What is required
Should a line in the entries below contain "https", return that line.

Collected data entries
=====
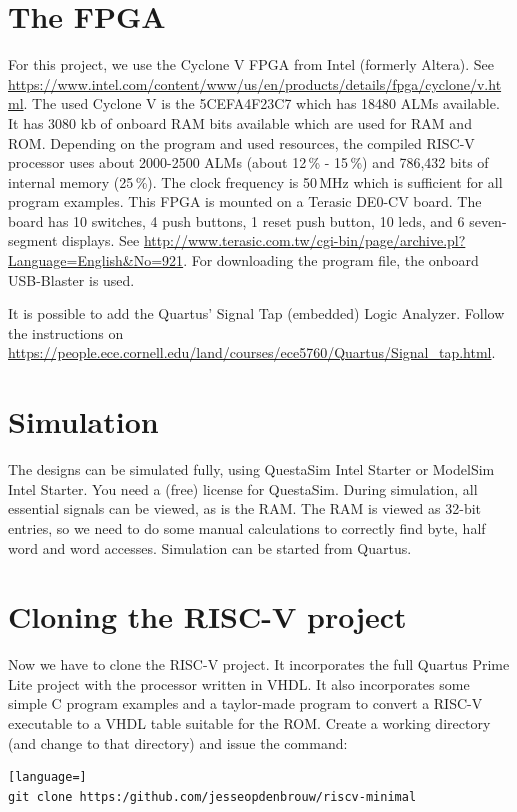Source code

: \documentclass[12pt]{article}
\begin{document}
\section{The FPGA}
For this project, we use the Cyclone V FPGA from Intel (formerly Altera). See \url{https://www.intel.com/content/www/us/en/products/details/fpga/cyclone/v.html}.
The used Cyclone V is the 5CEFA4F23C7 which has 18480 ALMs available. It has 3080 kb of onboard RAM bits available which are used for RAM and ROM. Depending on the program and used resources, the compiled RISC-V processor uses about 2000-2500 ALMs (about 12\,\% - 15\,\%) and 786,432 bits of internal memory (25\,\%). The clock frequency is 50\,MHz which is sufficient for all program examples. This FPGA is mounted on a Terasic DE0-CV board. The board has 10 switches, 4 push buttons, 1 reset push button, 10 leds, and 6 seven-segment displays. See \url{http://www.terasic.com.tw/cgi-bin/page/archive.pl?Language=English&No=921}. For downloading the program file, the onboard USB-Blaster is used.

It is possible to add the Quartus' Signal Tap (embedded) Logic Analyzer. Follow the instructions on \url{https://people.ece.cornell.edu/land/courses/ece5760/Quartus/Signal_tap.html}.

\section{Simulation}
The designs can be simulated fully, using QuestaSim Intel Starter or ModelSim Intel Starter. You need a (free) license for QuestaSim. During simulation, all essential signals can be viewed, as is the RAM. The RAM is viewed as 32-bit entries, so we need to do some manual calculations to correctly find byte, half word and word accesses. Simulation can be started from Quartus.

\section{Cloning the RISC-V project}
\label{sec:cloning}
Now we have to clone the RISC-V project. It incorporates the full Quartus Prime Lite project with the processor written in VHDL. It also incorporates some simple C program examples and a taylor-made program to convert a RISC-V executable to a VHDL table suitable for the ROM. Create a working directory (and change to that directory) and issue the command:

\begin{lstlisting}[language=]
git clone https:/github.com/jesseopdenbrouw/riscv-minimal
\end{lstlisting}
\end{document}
=====
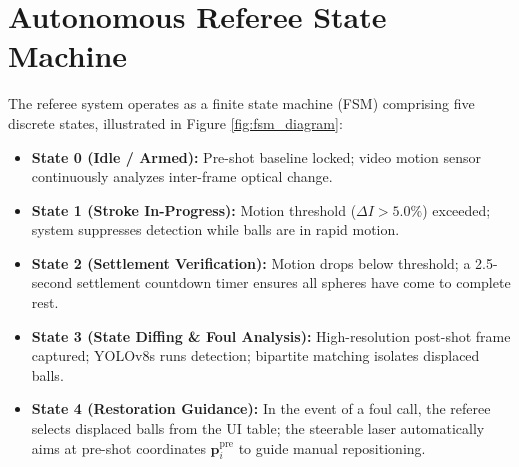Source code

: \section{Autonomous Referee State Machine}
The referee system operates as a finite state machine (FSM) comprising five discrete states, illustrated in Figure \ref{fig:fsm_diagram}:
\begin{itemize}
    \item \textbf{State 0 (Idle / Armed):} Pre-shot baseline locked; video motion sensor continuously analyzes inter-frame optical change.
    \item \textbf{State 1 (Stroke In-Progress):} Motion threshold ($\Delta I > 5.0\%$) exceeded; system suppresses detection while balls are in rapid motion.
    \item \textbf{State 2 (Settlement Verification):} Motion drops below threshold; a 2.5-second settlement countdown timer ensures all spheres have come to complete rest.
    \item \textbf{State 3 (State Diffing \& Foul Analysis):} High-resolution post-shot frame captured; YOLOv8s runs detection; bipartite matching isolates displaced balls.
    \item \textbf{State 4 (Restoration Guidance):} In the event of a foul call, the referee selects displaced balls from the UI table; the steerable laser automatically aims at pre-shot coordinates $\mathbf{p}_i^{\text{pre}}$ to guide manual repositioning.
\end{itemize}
=====
Worked solution
For this project, we use the Cyclone V FPGA from Intel (formerly Altera). See \url{https://www.intel.com/content/www/us/en/products/details/fpga/cyclone/v.html}.
It is possible to add the Quartus' Signal Tap (embedded) Logic Analyzer. Follow the instructions on \url{https://people.ece.cornell.edu/land/courses/ece5760/Quartus/Signal_tap.html}.
git clone https:/github.com/jesseopdenbrouw/riscv-minimal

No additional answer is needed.